Power is our capacity to impact and influence our environment: it’s the force to do, and the freedom to not do. As the scholar Paul Watzlawick said: you cannot not influence. So, what is your influence?
Your power base
Basically, you have two types of power: formal/social and personal power. True power does not emerge from your position – it emerges from your social status and personality. Society grands you power based on your skin color, gender and social class, skill and seniority, your circle of friends, and so on. People grand you power based on your personality traits, your responses, how convincing and inspirational you are, how much energy and value you add – or the other way around: how much paralysis, silence and fear you cause.
It’s important to be aware of your power base. We all have a collection of roles and ranks in different areas: society, family, physical health, intelligence, personality, lineage, school, friends, wealth. What’s yours?
Diamond’s book offers a self-test on:
Sociopolitical power: race, wealth, education, gender, health, religion, profession
Positional power: at work or in a group
Informal power: do you feel valued or not, for what?
Historical power: that you derive from your upbringing, strengths and weaknesses
Personal power: inner resources, self-management
This is a great exercise for a team also – if you want to improve diversity and inclusion. Let’s become more aware of our differences and similarities, and how they convert to influence in a team.
Underusing or overusing?
Power is hard to do right, as Diamond says. Half the executives promoted to the highest levels fail within two years, as research shows. One reason is underusing or overusing your power.
Leaders who don’t make decisions allow projects to derail and frustrate people – they are underusing their positional power. Overusing power can be just at bad, when you use too much ammo to win an argument, or when you use power to boost your self-worth or don’t hold yourself accountable while you criticize your direct reports. Great leaders use power right, both personal and formal power.
Power changes perception
The issue with power is that leaders perceive themselves differently through power.

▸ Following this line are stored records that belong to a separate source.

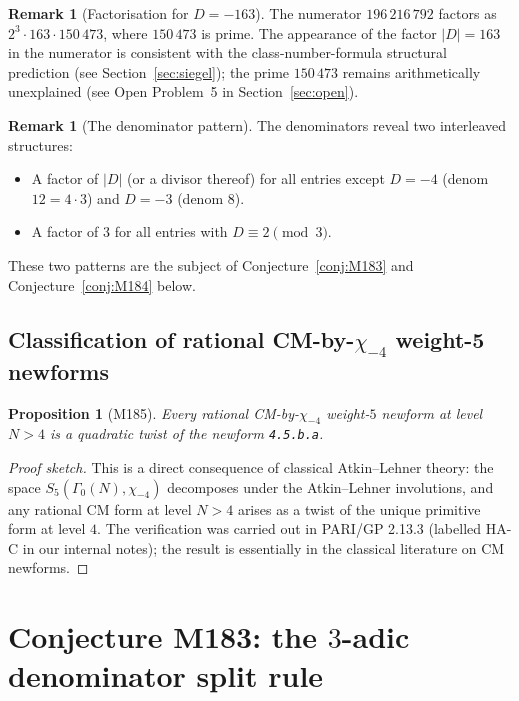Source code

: \documentclass[12pt]{amsart}
\newtheorem{proposition}[theorem]{Proposition}
\theoremstyle{definition}
\newtheorem{remark}[theorem]{Remark}
\begin{document}
\begin{remark}[Factorisation for $D = -163$]
  The numerator $196\,216\,792$ factors as $2^3 \cdot 163 \cdot 150\,473$,
  where $150\,473$ is prime.
  The appearance of the factor $|D| = 163$ in the numerator is consistent
  with the class-number-formula structural prediction (see
  Section~\ref{sec:siegel}); the prime $150\,473$ remains arithmetically
  unexplained (see Open Problem~5 in Section~\ref{sec:open}).
\end{remark}

\begin{remark}[The denominator pattern]
  The denominators reveal two interleaved structures:
  \begin{itemize}
    \item A factor of $|D|$ (or a divisor thereof) for all entries except
      $D=-4$ (denom $12 = 4 \cdot 3$) and $D=-3$ (denom $8$).
    \item A factor of $3$ for all entries with $D \equiv 2 \pmod 3$.
  \end{itemize}
  These two patterns are the subject of Conjecture~\ref{conj:M183} and
  Conjecture~\ref{conj:M184} below.
\end{remark}

\subsection{Classification of rational CM-by-\texorpdfstring{$\chi_{-4}$}{chi\_-4} weight-5 newforms}

\begin{proposition}[M185]
  \label{prop:M185}
  Every rational CM-by-$\chi_{-4}$ weight-$5$ newform at level $N > 4$
  is a quadratic twist of the newform \texttt{4.5.b.a}.
\end{proposition}

\begin{proof}[Proof sketch]
  This is a direct consequence of classical Atkin--Lehner theory: the space
  $S_5(\Gamma_0(N), \chi_{-4})$ decomposes under the Atkin--Lehner involutions,
  and any rational CM form at level $N > 4$ arises as a twist of the unique
  primitive form at level $4$.
  The verification was carried out in PARI/GP 2.13.3 (labelled HA-C in our
  internal notes); the result is essentially in the classical literature on CM
  newforms.
\end{proof}

\section{Conjecture M183: the $3$-adic denominator split rule}
\label{sec:M183}
\end{document}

With power or a high rank, we show more disinhibition. We do as we please: we’re more inclined to follow our own ideas than to be influenced by others. Studies show that regular people, when primed to have high status, believe they can control events, even those outside of their sphere of influence. They tend to underestimate consequences and overestimate their chances of success.
In a high-ranking role, people become more instrumental to you. People are a means to an end – your empathy diminishes. A low-ranking role on the other hand, makes you more sensitive to other’s emotions and increases empathy.
Immunity from social pressure, combined with the confidence that you control things and the diminished interest in and feelings for others is what leadership brings. It is super important to be self-aware.
The issue with power is also that people perceive us differently when we have positional power (as leaders).
It’s lonely at the top as people start to treat you differently. People don’t like to give you bad news and dissent: they want to be well-liked, appreciated and safe with their leaders who have the power to hire, fire and evaluate: to make work life great or not so much.
The higher up you are, the more dependent on others you are for operational, timely information – but you may lack genuine feedback. As a leader, you can also pick and choose who you relate with, and who has access to you. How biased is your information?
- What is your power based on external circumstances such as family, lineage, school, friends, wealth, neigborhood?
- What’s your personal power based on – your internal source from physical health, intelligence, personality traits? How convincing, independent, emotionally well are you?
- What’s your formal power based on?
- In a leading role, how do you rate yourself on disinhibition, sense of control, and empathy? How can you improve?
- In a following role, how do you judge your leaders? How do you treat them – offering dissenting views and bad information?
- In a leading role, do you hear enough dissenting views? How biased is your information? Should you enlarge the circle who has access to you and your information sources?